EXERCISE DETAILS
Up to and including the line bearing "### Heladera inteligente", output every line of the entries exactly as written, starting from the first; pictures stay out.

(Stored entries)
____

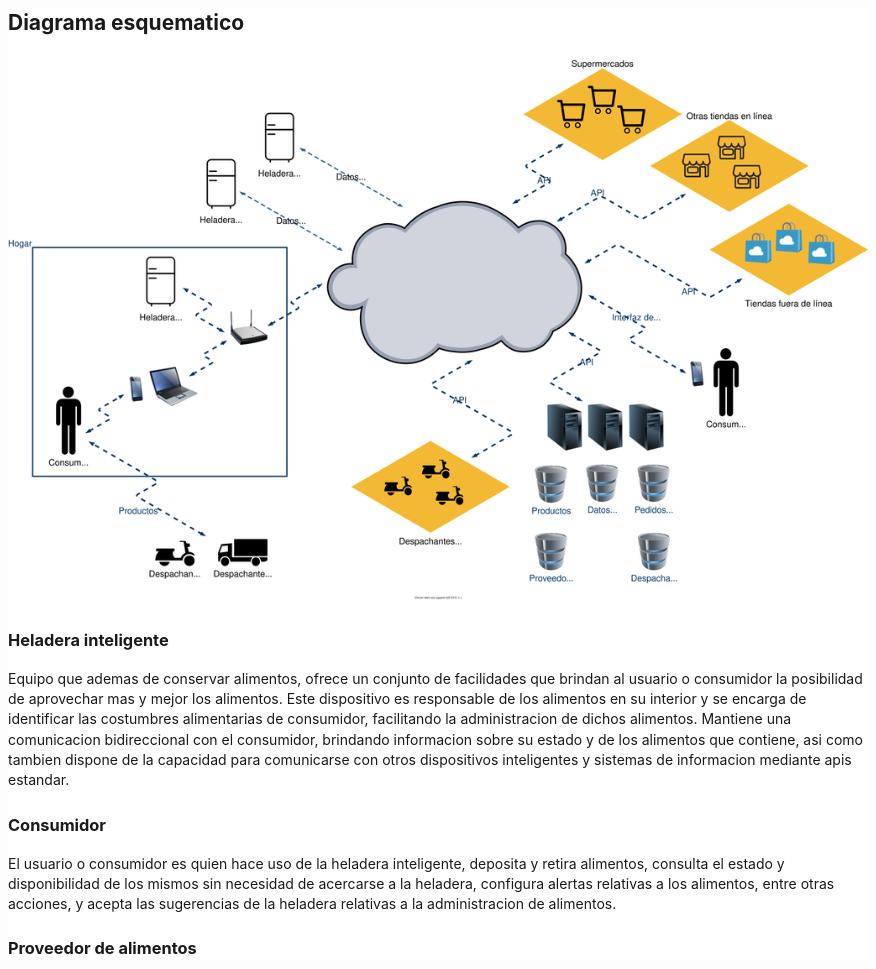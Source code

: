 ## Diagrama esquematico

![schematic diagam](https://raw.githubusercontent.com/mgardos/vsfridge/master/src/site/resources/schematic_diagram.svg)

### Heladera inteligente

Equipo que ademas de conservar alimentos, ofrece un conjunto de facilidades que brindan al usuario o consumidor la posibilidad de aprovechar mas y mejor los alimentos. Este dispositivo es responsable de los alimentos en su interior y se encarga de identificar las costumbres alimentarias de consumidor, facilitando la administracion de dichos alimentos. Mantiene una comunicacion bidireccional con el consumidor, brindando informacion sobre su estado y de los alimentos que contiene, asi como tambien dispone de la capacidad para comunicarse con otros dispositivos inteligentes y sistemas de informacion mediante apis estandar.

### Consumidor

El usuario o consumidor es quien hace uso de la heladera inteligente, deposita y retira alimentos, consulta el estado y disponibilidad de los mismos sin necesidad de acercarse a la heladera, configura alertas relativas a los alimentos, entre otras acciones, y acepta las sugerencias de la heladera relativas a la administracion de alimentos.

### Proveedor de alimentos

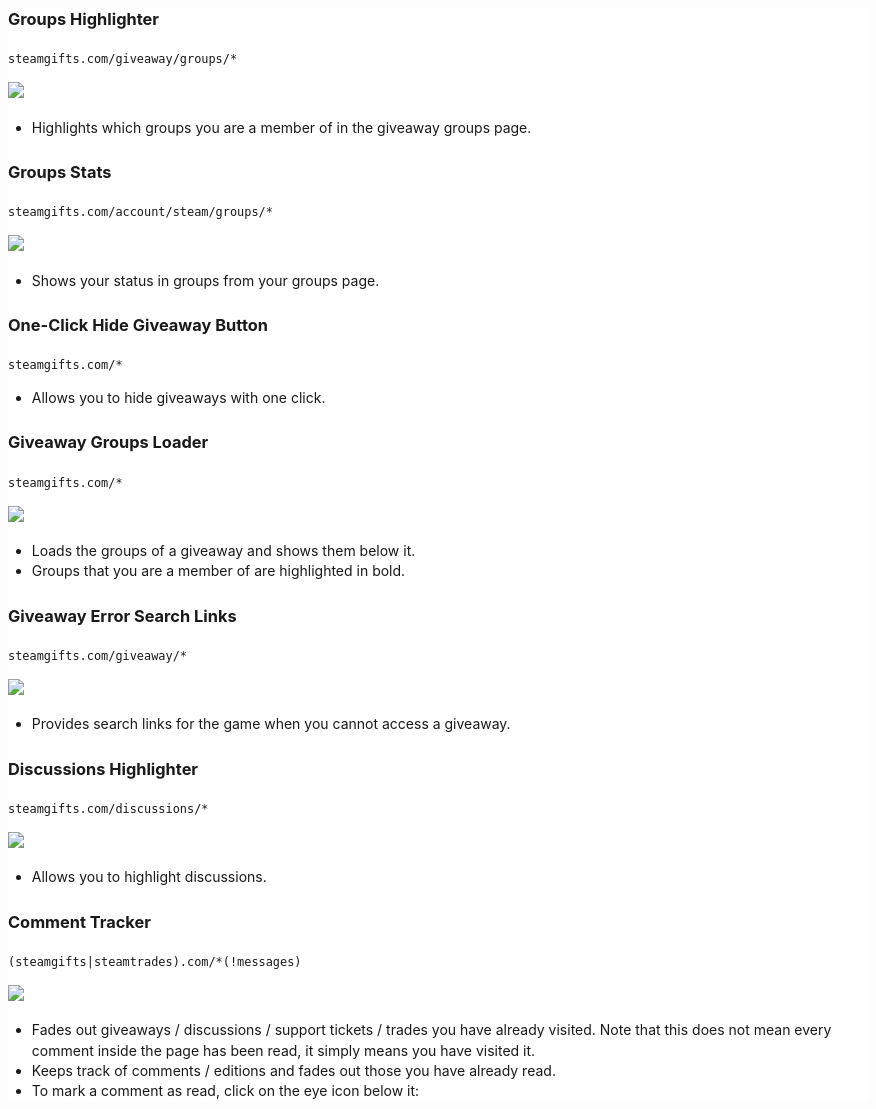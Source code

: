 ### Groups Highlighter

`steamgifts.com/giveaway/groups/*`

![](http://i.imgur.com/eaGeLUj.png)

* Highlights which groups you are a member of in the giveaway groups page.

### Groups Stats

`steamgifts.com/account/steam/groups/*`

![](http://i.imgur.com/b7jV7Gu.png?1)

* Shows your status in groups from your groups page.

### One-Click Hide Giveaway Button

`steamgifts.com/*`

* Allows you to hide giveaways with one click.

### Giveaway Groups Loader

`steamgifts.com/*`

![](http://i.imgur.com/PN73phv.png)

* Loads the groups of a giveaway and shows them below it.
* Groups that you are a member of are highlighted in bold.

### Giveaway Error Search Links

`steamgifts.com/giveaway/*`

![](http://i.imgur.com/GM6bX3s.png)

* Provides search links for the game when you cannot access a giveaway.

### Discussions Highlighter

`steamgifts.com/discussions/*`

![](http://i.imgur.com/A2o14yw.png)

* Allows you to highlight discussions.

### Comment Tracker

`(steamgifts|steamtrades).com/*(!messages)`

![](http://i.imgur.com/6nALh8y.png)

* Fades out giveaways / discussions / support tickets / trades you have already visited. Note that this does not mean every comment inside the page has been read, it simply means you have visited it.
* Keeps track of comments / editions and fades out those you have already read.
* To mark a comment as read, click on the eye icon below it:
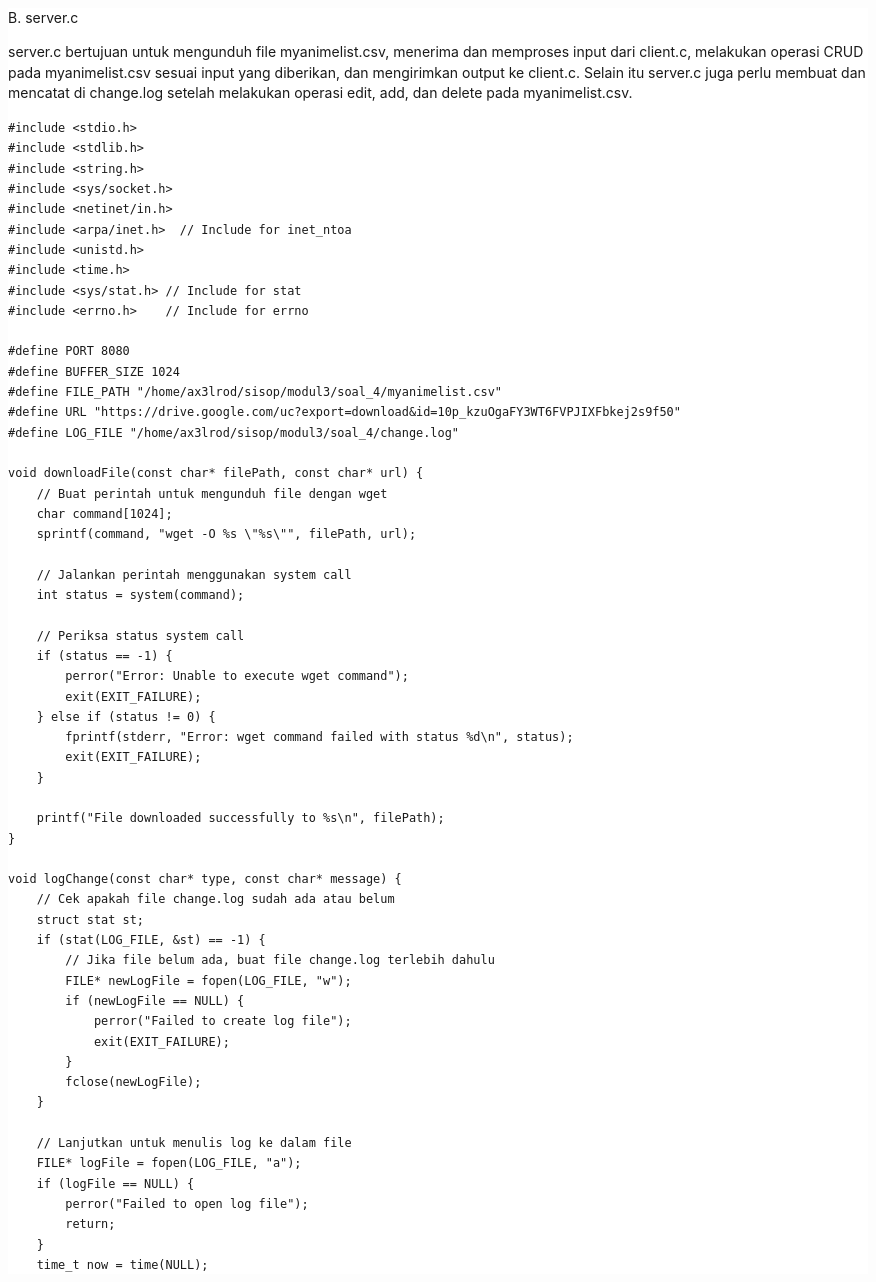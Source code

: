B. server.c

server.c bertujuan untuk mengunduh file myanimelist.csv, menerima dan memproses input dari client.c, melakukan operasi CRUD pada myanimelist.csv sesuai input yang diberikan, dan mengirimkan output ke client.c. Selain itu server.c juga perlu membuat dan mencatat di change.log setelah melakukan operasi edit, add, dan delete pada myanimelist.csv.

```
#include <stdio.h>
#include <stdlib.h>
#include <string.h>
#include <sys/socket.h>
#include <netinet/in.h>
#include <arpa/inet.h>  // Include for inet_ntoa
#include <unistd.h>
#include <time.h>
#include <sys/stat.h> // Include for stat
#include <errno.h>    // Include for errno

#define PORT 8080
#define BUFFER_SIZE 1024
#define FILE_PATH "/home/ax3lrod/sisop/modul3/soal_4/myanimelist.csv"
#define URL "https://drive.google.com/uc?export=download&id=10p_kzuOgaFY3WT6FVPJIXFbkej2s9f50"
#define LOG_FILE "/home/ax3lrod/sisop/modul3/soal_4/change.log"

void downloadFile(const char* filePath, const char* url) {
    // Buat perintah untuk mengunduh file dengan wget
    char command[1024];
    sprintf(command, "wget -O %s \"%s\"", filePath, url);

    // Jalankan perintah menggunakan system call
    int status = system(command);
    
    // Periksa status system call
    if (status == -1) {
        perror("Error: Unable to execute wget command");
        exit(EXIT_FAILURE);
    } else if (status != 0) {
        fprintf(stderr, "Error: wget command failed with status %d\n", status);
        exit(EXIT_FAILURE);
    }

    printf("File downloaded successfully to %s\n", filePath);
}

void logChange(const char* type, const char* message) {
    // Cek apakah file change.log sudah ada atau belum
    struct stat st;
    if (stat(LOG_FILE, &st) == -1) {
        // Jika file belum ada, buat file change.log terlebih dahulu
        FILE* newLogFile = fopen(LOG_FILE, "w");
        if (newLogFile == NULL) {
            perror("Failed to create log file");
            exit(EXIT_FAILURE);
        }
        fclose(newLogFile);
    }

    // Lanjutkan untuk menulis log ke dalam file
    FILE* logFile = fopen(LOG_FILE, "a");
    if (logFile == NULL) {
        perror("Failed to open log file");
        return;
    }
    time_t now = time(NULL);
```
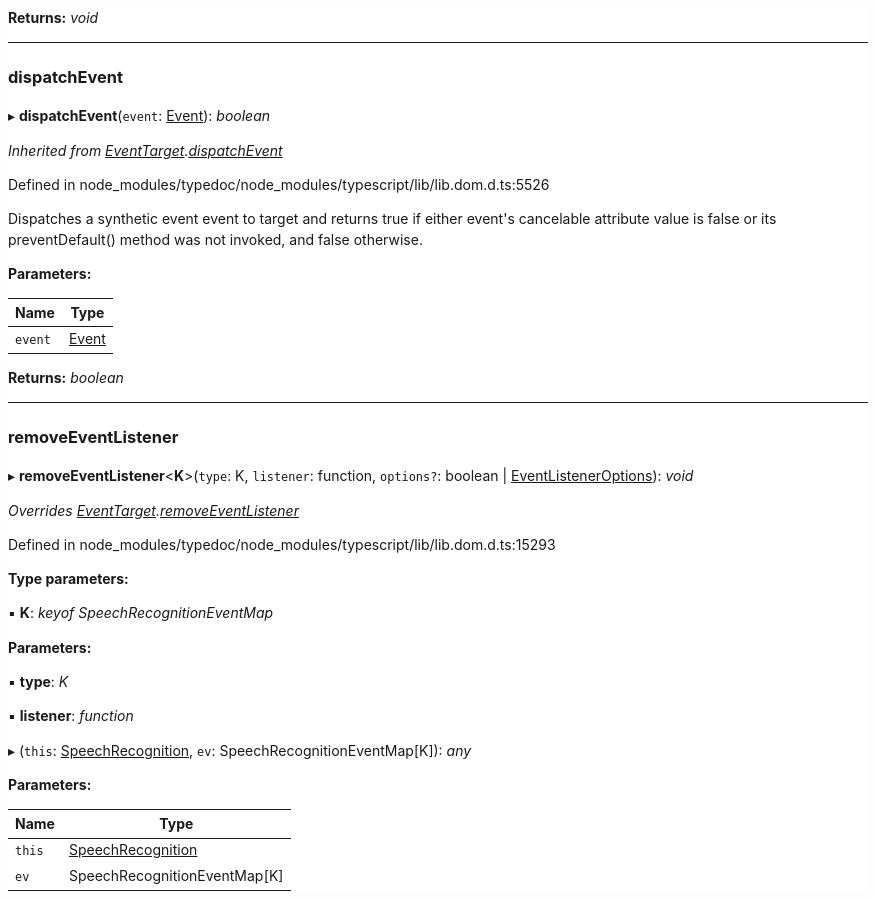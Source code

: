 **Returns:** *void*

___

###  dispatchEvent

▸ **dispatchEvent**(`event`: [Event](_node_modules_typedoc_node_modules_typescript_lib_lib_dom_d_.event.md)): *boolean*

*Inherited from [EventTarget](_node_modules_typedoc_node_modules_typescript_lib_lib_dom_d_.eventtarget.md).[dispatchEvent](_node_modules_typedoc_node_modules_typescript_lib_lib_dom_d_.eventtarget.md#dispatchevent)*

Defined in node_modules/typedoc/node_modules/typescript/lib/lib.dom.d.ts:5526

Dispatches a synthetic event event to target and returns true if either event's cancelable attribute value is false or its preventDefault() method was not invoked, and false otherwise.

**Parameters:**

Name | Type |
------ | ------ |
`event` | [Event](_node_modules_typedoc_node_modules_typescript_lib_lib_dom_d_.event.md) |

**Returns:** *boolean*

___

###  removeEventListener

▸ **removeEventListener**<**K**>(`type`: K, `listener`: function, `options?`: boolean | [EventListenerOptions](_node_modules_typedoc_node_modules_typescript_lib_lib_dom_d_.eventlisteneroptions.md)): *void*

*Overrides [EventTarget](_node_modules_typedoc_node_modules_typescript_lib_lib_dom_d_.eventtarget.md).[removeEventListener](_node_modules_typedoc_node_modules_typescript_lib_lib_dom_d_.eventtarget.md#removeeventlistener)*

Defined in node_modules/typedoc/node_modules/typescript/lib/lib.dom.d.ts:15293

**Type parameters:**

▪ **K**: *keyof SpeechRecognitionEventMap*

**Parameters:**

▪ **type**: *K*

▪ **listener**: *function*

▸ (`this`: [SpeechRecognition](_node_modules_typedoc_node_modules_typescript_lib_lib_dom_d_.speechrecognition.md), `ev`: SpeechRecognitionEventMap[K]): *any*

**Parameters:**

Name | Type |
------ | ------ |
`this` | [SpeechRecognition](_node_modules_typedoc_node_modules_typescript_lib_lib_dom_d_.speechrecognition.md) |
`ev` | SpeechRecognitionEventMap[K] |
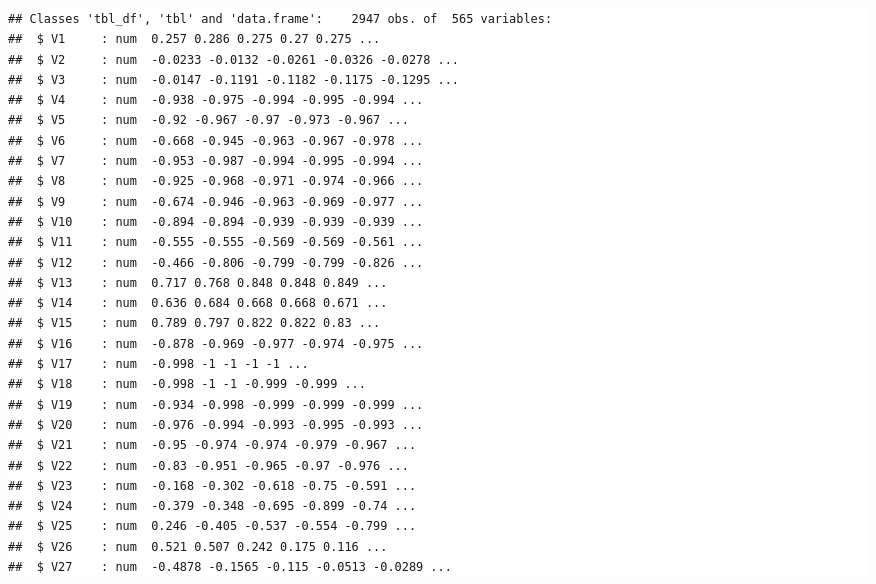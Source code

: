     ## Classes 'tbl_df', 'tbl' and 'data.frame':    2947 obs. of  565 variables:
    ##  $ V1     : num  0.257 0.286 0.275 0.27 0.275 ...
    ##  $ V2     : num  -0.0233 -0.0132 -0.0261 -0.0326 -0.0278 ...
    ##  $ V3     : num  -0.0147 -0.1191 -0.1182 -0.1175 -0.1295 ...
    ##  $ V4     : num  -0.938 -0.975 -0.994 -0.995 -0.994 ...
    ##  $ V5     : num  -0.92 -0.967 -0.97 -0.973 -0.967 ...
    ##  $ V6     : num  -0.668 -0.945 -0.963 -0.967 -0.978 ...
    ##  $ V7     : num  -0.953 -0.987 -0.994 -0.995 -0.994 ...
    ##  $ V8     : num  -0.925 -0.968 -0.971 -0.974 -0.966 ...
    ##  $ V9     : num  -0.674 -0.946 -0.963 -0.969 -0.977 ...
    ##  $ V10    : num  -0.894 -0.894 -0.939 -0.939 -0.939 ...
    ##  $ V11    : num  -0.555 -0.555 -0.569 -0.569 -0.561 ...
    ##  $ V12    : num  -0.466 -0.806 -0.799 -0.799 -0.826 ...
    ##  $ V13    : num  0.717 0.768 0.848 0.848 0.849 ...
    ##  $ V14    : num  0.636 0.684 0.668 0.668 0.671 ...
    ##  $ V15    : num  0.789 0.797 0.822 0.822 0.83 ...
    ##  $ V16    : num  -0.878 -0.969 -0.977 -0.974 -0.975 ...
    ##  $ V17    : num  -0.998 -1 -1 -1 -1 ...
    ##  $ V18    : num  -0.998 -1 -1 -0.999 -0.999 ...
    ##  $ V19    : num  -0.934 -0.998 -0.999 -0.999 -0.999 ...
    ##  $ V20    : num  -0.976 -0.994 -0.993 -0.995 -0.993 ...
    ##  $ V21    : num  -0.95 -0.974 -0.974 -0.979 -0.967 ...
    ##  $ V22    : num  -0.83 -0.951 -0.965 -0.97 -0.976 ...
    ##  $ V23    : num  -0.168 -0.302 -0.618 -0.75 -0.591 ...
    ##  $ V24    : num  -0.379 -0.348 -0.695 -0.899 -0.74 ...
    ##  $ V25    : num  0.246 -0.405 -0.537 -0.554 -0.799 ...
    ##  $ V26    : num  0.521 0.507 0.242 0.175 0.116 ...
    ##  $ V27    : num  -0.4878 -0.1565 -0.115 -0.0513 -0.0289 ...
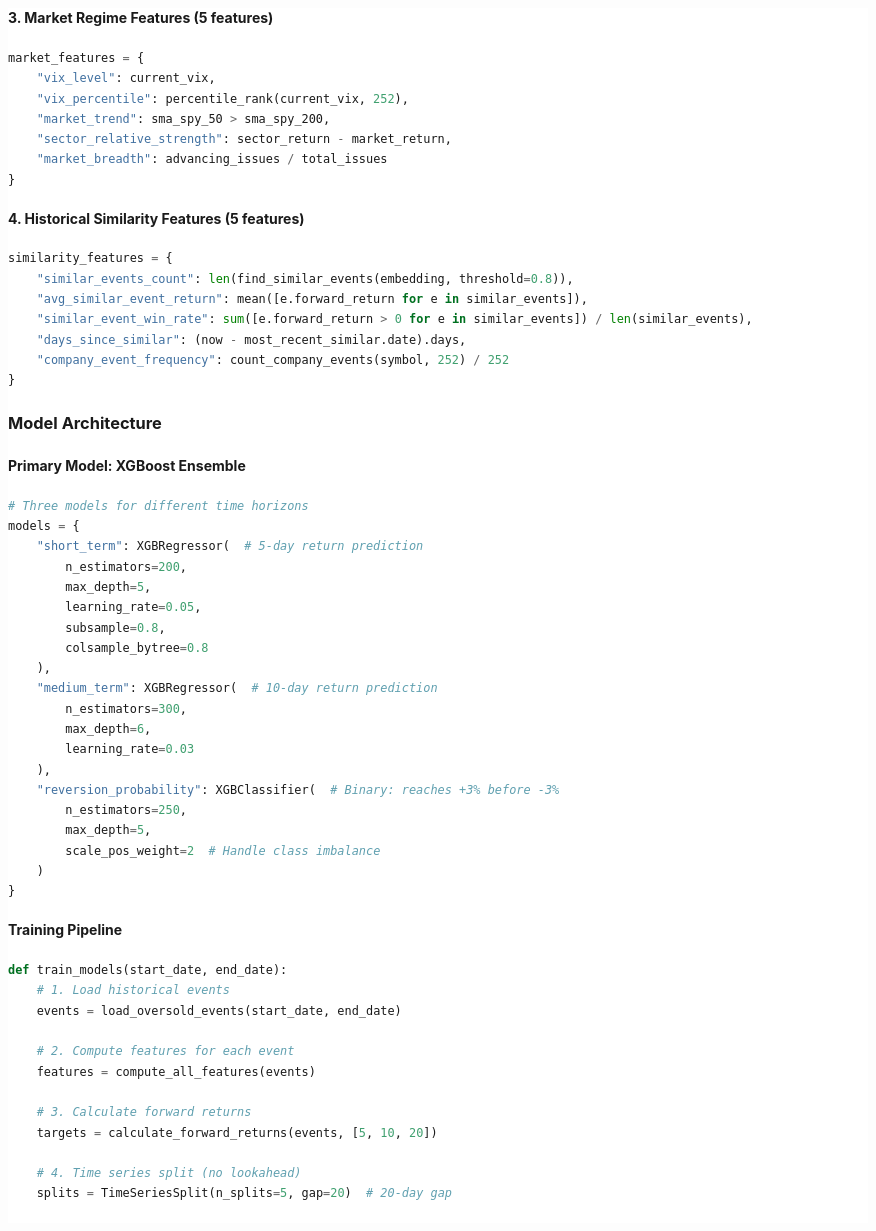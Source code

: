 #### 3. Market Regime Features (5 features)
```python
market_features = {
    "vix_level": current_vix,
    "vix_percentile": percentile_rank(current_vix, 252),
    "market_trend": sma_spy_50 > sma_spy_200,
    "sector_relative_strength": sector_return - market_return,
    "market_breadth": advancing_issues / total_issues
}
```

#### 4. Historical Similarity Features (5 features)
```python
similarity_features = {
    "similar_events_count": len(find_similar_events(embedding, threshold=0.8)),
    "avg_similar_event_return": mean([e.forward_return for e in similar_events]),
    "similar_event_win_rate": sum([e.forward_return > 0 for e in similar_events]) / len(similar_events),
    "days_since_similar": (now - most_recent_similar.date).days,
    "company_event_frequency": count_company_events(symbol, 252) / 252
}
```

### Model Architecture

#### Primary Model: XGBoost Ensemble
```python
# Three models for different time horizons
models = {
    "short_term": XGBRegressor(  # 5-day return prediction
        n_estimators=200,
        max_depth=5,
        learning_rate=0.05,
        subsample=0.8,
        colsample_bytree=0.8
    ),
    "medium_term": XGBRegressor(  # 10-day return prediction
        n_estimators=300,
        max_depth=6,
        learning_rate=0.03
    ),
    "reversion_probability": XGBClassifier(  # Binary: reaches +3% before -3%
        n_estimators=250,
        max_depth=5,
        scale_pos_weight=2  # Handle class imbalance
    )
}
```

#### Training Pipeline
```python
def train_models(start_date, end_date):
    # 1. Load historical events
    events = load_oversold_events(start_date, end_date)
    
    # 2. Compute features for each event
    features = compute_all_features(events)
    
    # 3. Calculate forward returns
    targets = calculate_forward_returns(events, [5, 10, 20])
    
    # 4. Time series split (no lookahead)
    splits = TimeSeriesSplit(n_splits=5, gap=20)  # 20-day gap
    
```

____

TASK ANSWER
Source code

: ## Diagrama esquematico

![schematic diagam](https://raw.githubusercontent.com/mgardos/vsfridge/master/src/site/resources/schematic_diagram.svg)

### Heladera inteligente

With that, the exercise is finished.